O primeiro fluxo significativo ocorreu no século XVI, quando criadores de gado do litoral nordestino se dirigiram para o Sertão, localizado no interior da região e de clima semiárido. Daí surgiram várias zonas criatórias ao longo do rio São Francisco, eixo delineador do povoamento na época, e que ficou, por isso, conhecido como o “rio dos currais“. Posteriormente tornou-se importante via de interligação entre o Nordeste e o Sudeste, recebendo a denominação de “rio da unidade nacional“.
A atividade criatória tinha a estratégia de abastecer de alimento a Zona da Mata, área onde estava fixada a produção de cana-de-açúcar, produto responsável pela introdução da monocultura no Brasil. O uso do sal como conservante, colocado na carne em mantas, deu origem a um importante alimento regional, a carne-seca ou jabá, geralmente de qualidade inferior. A carne de melhor qualidade, levemente salgada e exposta ao sol para desidratar, é chamada de carne-de-sol.
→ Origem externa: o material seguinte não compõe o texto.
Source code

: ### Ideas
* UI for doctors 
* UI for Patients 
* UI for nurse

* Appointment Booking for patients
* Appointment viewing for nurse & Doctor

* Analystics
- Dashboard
Nos séculos XVII e XVIII, nordestinos e paulistas foram atraídos para as regiões mineradoras, localizadas nos atuais Estados de Minas Gerais, Bahia, Goiás e Mato Grosso. As “Gerais” não apenas atraíram população portuguesa, como também estimularam o processo migratório de populações já fixadas em outras partes do Brasil.
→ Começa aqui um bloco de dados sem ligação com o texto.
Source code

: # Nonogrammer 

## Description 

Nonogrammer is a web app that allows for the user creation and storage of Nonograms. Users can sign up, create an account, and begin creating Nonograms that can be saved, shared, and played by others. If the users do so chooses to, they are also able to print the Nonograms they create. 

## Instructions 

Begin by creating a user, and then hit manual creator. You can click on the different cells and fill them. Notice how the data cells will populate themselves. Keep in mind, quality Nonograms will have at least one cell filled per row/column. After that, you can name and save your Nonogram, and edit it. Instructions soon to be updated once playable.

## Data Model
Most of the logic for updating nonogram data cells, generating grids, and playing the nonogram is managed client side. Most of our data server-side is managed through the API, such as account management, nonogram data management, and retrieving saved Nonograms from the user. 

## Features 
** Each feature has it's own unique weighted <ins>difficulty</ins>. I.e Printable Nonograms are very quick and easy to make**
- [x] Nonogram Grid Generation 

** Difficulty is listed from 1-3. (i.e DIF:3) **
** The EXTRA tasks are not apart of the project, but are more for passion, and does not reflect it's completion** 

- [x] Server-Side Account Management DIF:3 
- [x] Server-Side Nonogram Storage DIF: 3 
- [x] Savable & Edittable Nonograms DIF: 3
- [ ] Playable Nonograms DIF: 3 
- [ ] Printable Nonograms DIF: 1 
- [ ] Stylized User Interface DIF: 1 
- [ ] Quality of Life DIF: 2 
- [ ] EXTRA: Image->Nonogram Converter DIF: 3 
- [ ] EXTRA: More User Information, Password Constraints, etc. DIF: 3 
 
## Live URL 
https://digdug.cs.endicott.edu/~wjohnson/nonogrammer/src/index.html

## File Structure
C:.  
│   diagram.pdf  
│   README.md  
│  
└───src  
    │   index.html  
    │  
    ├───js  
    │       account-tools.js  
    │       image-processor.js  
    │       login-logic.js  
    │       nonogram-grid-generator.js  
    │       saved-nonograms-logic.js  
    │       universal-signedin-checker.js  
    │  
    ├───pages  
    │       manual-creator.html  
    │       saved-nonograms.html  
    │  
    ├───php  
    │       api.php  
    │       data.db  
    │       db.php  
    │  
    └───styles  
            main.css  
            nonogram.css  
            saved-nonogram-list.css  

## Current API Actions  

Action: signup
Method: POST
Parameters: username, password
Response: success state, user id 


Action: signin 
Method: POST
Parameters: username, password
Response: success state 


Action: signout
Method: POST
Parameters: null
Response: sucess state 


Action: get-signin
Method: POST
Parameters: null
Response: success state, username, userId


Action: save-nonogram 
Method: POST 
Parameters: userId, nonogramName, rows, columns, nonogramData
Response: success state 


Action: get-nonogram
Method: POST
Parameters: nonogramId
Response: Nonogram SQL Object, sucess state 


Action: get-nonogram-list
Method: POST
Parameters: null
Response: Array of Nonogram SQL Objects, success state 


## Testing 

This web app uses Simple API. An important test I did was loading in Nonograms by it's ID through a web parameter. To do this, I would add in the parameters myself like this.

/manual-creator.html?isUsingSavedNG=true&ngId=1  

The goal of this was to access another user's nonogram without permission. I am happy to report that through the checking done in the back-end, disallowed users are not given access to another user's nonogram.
Em função da necessidade de produção de alimentos e de animais de carga para a região aurífera, o centro-sul do Brasil passou a ter significativa importância. Muitas atividades econômicas paralelas impulsionaram . o povoamento e o desenvolvimento de territórios adjacentes, influenciados pela riqueza tão desejada desde o início da colonização. Não é errado afirmar que muita gente que entrou na “corrida do ouro” teve menos sucesso que os que produziram alimentos e outros gêneros de primeira necessidade para o centro minerador.
Com a queda da produção do ouro, no século XIX, houve uma mudança do interesse imigratório para os Estados de São Paulo e Rio de Janeiro, regiões onde crescia a cultura cafeeira, que começava a polarizar os interesses econômicos dos grandes proprietários de terras.
A partir daí, têm início no Brasil os chamados grandes eixos migratórios.
Cinza: Migração nordestina em direção ao Sudeste – expansão industrial e construção civil.
Azul: Migração do Centro-Sul em direção ao Centro-Oeste e Amazônia – agropecuária.
Verde: Migração da população do Centro-Oeste em direção à Amazônia – agropecuária e mineração.
Laranja: Migração nordestina em direção à Amazônia – ciclo da borracha, pecuária e garimpo.
Roxo: Migração nordestina em direção ao Centro-Oeste – construção de Brasília.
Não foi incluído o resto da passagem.